Commit Graph

1786 Commits

Author SHA1 Message Date
Igor Canadi
91ddd587cc Only signal cond variable if need to
Summary:
At the end of BackgroundCallCompaction(), we call SignalAll(), even though we don't need to. If compaction hasn't done anything and there's another compaction running, there is no need to signal on the condition variable. Doing so creates a tight feedback loop which results in log files like:

   wait for memtable flush
   compaction nothing to do
   wait for memtable flush
   compaction nothing to do

This change eliminates that

Test Plan:
make check
Also:

    icanadi@dev1440 ~ $ grep "nothing to do" /fast-rocksdb-tmp/rocksdb_test/column_family_test/LOG | wc -l
    7435
    icanadi@dev1440 ~ $ grep "nothing to do" /fast-rocksdb-tmp/rocksdb_test/column_family_test/LOG | wc -l
    372

First version is before the change, second version is after the change.

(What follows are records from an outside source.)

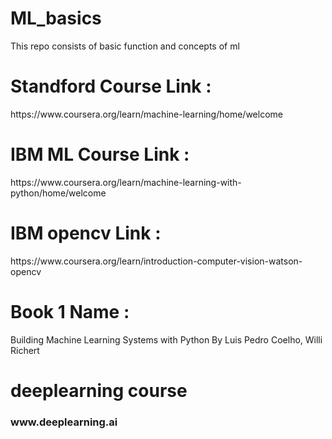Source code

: # ML_basics
This repo consists of basic function and concepts of ml
<h1> Standford Course Link :</h1> https://www.coursera.org/learn/machine-learning/home/welcome

<h1> IBM ML Course Link : </h1> https://www.coursera.org/learn/machine-learning-with-python/home/welcome
<h1> IBM opencv Link : </h1> https://www.coursera.org/learn/introduction-computer-vision-watson-opencv
<h1>Book 1 Name : </h1> Building Machine Learning Systems with Python By Luis Pedro Coelho, Willi Richert 
<h1>deeplearning course</h1> <h3>www.deeplearning.ai
</h3>
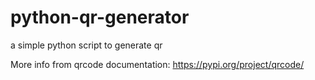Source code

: # python-qr-generator
a simple python script to generate qr

More info from qrcode documentation: 
https://pypi.org/project/qrcode/
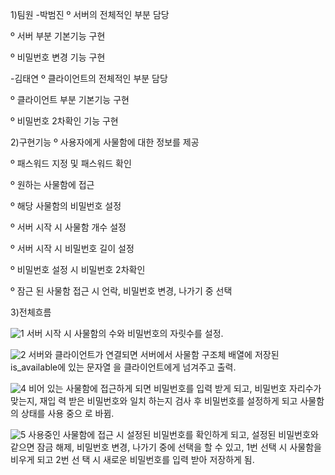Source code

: 1)팀원
-박범진
º 서버의 전체적인 부분 담당

º 서버 부분 기본기능 구현

º 비밀번호 변경 기능 구현

-김태연
º 클라이언트의 전체적인 부분 담당

º 클라이언트 부분 기본기능 구현

º 비밀번호 2차확인 기능 구현


2)구현기능
º 사용자에게 사물함에 대한 정보를 제공

º 패스워드 지정 및 패스워드 확인

º 원하는 사물함에 접근

º 해당 사물함의 비밀번호 설정

º 서버 시작 시 사물함 개수 설정

º 서버 시작 시 비밀번호 길이 설정

º 비밀번호 설정 시 비밀번호 2차확인

º 잠근 된 사물함 접근 시 언락, 비밀번호 변경, 나가기 중 선택




3)전체흐름

![1](https://user-images.githubusercontent.com/87348209/146746868-122a61cd-8a45-46a9-8269-0d7ba38d090d.PNG)
서버 시작 시 사물함의 수와 비밀번호의 자릿수를 설정.

![2](https://user-images.githubusercontent.com/87348209/146746937-813ed4aa-948e-475e-a49a-b43d8fd9fd7b.PNG)
서버와 클라이언트가 연결되면 서버에서 사물함 구조체 배열에 저장된 is_available에 있는 문자열
을 클라이언트에게 넘겨주고 출력.

![4](https://user-images.githubusercontent.com/87348209/146747015-e0331484-d694-481a-ad60-3719b43e9157.PNG)
비어 있는 사물함에 접근하게 되면 비밀번호를 입력 받게 되고, 비밀번호 자리수가 맞는지, 재입
력 받은 비밀번호와 일치 하는지 검사 후 비밀번호를 설정하게 되고 사물함의 상태를 사용 중으
로 바뀜.

![5](https://user-images.githubusercontent.com/87348209/146747111-965d6730-6774-432a-8773-eb509885e5bb.PNG)
사용중인 사물함에 접근 시 설정된 비밀번호를 확인하게 되고, 설정된 비밀번호와 같으면 잠금
해제, 비밀번호 변경, 나가기 중에 선택을 할 수 있고, 1번 선택 시 사물함을 비우게 되고 2번 선
택 시 새로운 비밀번호를 입력 받아 저장하게 됨.
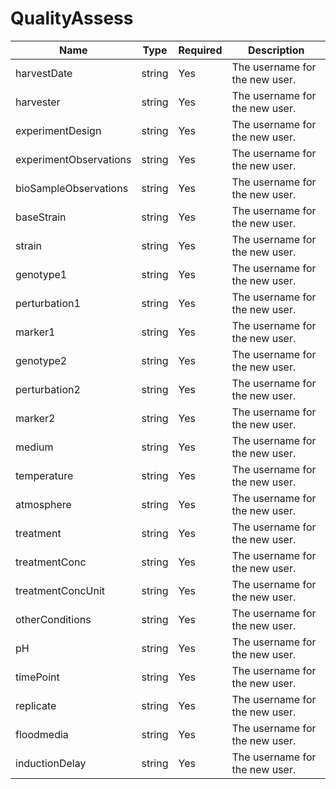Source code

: # QualityAssess

Name                     | Type  | Required  | Description
-------------------------|-------|-----------|--------------------------------
harvestDate              | string | Yes      | The username for the new user.
harvester                | string | Yes      | The username for the new user.
experimentDesign         | string | Yes      | The username for the new user.
experimentObservations   | string | Yes      | The username for the new user.
bioSampleObservations    | string | Yes      | The username for the new user.
baseStrain               | string | Yes      | The username for the new user.
strain                   | string | Yes      | The username for the new user.
genotype1                | string | Yes      | The username for the new user.
perturbation1            | string | Yes      | The username for the new user.
marker1                  | string | Yes      | The username for the new user.
genotype2                | string | Yes      | The username for the new user.
perturbation2            | string | Yes      | The username for the new user.
marker2                  | string | Yes      | The username for the new user.
medium                   | string | Yes      | The username for the new user.
temperature              | string | Yes      | The username for the new user.
atmosphere               | string | Yes      | The username for the new user.
treatment                | string | Yes      | The username for the new user.
treatmentConc            | string | Yes      | The username for the new user.
treatmentConcUnit        | string | Yes      | The username for the new user.
otherConditions          | string | Yes      | The username for the new user.
pH                       | string | Yes      | The username for the new user.
timePoint                | string | Yes      | The username for the new user.
replicate                | string | Yes      | The username for the new user.
floodmedia               | string | Yes      | The username for the new user.
inductionDelay           | string | Yes      | The username for the new user.
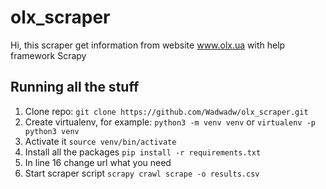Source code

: # olx_scraper
Hi, this scraper get information from website www.olx.ua with help framework Scrapy
## Running all the stuff
1. Clone repo: `git clone https://github.com/Wadwadw/olx_scraper.git`
2. Create virtualenv, for example: `python3 -m venv venv` or `virtualenv -p python3 venv`
3. Activate it `source venv/bin/activate`
4. Install all the packages `pip install -r requirements.txt`
5. In line 16 change url what you need
6. Start scraper script `scrapy crawl scrape -o results.csv`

Reviewers: dhruba, ljin, haobo, yhchiang, sdong

Reviewed By: sdong

Subscribers: leveldb

Differential Revision: https://reviews.facebook.net/D18855
2014-06-02 17:23:55 -07:00
Igor Canadi
8cb7ad83c3 Flush stale column families less aggressively
Summary:
We've seen some production issues where column family is detected as stale, although there is only one column family in the system. This is a quick fix that:
1) doesn't flush stale column families if there's only one of them
2) Use 4 as a coefficient instead of 2 for determening when a column family is stale. This will make flushing less aggressive, while still keep a nice dynamic flushing of very stale CFs.

Test Plan: make check

Reviewers: dhruba, haobo, ljin, sdong

Reviewed By: sdong

Subscribers: leveldb

Differential Revision: https://reviews.facebook.net/D18861
2014-06-02 15:33:54 -07:00
sdong
593bb2c40b db_stress to add an option to periodically change background thread pool size.
Summary: Add an option to indicates the variation of background threads. If the flag is not 0, for every 100 milliseconds, adjust thread pool size to a value within the range.

Test Plan: run db_stress

Reviewers: haobo, dhruba, igor, ljin

Reviewed By: ljin

Subscribers: leveldb, nkg-

Differential Revision: https://reviews.facebook.net/D18759
2014-06-02 10:32:09 -07:00
Lei Jin
388d2054c7 forward iterator
Summary:
Forward iterator puts everything together in a flat structure instead of
a hierarchy of nested iterators. this should simplify the code and
provide better performance. It also enables more optimization since all
information are accessiable in one place.
Init evaluation shows about 6% improvement

Test Plan: db_test and db_bench

Reviewers: dhruba, igor, tnovak, sdong, haobo

Reviewed By: haobo

Subscribers: sdong, leveldb

Differential Revision: https://reviews.facebook.net/D18795
2014-05-30 14:31:55 -07:00
Lei Jin
f29c62fc6f add an iterator refresh option for SeekRandom
Summary: One more option to allow iterator refreshing when using normal iterator

Test Plan: ran db_bench

Reviewers: haobo, sdong, igor

Reviewed By: igor

Subscribers: leveldb

Differential Revision: https://reviews.facebook.net/D18849
2014-05-30 14:09:22 -07:00
sdong
9899b12780 ThreadID printed when Thread terminating in the same format as posix_logger
Summary: 220132b65e correctly fixed the issue of thread ID printing when terminating a thread. Nothing wrong with it. This diff prints the ID in the same way as in PosixLogger::logv() so that users can be more easily to correlates them.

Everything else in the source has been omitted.